What could be more natural than illustrating an obituary of a well-known actor with a photograph of them in the role for which they are best-known? For classically trained British actors, those roles are inevitably on television or film. It was a tribute to how good Prunella Scales was across the board that the Guardian had tributes from not one, but two heavyweight theatre critics who could testify to her stage presence, both in the lost testing ground of the British repertory system and also in London’s West End. Some of the lead images even showed her in Shakespearean roles.

Rakewell makes no apology, however, for remembering Scales as Sybil in Fawlty Towers. One of the delights of rewatching the series – all 12 episodes of it – is seeing her character effortlessly run circles around John Cleese’s maniacally flailing Basil, exposing him as a leading man who is merely following in her wake. When Basil beats his broken-down car with a branch, nothing could be more in character or more futile. When Sybil sets about a cowboy builder with a tightly furled umbrella she means business. And few actors could get so much sonic variation out of the three words but many swooping syllables of Scales saying ‘Oh, I know’ on the telephone.

Her control was absolute – and perhaps easier to see in the TV adaptation of Alan Bennett’s A Question of Attribution when she duels, silkily, with the art historian and Soviet spy Anthony Blunt. (Your roving correspondent has long been tickled by the casting of Scales’s son Samuel West as Blunt in two separate TV series, nearly 20 years apart.). The same control is there in the marvellous adaptation of E.F. Benson’s Mapp and Lucia novels starring Prunella Scales as Miss Mapp and Geraldine McEwan as Lucia (and Nigel Hawthorne as Georgie). Scales tilting her cloche-hatted head as she goes into social battle with her more modish rival is one of the more menacing gestures of 1980s television.

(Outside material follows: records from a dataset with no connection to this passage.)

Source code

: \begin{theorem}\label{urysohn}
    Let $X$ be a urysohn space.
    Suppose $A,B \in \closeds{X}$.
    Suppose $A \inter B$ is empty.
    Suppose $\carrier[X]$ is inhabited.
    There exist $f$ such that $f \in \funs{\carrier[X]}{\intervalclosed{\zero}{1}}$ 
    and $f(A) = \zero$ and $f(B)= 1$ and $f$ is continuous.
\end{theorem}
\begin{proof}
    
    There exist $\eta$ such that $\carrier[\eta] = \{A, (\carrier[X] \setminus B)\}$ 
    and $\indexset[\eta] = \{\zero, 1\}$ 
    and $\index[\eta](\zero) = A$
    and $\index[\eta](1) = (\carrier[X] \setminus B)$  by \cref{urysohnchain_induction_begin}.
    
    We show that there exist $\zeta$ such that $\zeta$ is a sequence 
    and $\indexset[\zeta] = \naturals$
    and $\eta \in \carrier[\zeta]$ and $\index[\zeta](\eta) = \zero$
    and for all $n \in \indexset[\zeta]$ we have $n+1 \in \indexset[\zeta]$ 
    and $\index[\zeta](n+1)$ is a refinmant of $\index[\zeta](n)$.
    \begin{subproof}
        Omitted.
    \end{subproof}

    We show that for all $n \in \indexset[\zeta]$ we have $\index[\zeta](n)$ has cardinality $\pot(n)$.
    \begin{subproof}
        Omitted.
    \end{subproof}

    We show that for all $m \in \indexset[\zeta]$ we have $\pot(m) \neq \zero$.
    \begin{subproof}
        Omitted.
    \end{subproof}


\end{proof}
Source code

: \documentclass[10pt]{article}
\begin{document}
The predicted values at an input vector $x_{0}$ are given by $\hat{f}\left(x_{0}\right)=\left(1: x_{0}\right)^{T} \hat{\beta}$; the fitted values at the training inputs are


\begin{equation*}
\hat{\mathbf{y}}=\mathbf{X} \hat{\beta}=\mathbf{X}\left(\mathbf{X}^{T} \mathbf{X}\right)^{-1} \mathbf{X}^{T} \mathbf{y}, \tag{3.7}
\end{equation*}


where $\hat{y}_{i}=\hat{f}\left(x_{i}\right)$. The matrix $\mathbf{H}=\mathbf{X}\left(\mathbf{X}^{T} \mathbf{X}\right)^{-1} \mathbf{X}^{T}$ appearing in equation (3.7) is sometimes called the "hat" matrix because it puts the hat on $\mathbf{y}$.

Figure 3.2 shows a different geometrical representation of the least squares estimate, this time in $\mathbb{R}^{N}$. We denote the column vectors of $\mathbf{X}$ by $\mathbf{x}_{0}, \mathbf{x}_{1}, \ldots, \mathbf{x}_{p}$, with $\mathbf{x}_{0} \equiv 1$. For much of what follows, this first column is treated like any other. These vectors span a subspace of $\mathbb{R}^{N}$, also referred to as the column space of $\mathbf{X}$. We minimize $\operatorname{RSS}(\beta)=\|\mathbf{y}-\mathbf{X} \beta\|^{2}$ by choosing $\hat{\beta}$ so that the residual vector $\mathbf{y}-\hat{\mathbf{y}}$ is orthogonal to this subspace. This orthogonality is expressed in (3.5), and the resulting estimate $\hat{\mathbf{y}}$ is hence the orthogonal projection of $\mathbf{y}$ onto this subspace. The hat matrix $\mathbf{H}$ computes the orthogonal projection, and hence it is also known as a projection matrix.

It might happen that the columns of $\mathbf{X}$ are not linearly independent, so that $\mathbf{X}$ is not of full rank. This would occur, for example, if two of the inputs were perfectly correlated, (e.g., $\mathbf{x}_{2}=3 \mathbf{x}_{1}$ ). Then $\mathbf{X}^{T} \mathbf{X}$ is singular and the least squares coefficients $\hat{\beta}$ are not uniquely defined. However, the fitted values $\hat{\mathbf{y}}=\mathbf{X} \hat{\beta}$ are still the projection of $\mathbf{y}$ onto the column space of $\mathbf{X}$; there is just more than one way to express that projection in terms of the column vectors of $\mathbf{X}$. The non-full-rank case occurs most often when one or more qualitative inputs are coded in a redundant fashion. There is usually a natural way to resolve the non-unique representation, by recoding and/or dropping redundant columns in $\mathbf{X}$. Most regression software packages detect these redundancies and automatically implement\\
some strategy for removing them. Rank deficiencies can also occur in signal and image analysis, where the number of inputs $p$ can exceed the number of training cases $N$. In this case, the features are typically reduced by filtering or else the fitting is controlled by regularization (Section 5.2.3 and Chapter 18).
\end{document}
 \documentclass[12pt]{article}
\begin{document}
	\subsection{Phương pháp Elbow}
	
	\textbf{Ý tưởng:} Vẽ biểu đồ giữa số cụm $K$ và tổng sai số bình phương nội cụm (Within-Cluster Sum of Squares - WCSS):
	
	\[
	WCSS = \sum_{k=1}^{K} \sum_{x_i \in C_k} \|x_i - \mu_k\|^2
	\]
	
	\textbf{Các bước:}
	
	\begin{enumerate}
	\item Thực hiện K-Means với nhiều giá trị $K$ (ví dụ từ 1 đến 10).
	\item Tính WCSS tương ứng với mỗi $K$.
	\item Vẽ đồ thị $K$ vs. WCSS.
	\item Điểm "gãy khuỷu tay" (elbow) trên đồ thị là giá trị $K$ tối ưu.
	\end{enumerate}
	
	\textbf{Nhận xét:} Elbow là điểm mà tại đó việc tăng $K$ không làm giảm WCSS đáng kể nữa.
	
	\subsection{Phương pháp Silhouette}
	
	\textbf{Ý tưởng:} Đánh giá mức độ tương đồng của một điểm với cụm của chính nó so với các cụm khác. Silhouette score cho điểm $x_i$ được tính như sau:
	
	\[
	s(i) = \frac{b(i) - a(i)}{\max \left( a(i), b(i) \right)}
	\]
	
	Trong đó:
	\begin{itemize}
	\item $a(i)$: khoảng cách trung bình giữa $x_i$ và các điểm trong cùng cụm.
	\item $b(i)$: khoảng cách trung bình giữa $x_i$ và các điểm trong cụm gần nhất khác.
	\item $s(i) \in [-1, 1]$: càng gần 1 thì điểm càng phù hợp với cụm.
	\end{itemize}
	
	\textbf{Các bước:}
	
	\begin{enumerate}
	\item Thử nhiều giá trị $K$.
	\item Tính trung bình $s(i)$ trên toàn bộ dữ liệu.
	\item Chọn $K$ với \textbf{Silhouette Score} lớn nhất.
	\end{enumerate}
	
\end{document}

It’s a tribute to the writing of Fawlty Towers and to Scales’s performance that, while it’s possible to see Sybil through Basil’s eyes, it is more rewarding to imagine the world according to Sybil. (For the record, your roving correspondent feels the same way about Miss Piggy and The Muppet Show and Margo Leadbetter in The Good Life.) Fifty years after the first episode was broadcast in September 1975, watching Scales cut a swathe through the surrounding nonsense in a hairdo that is the definition of soigné, it’s even possible to believe in progress.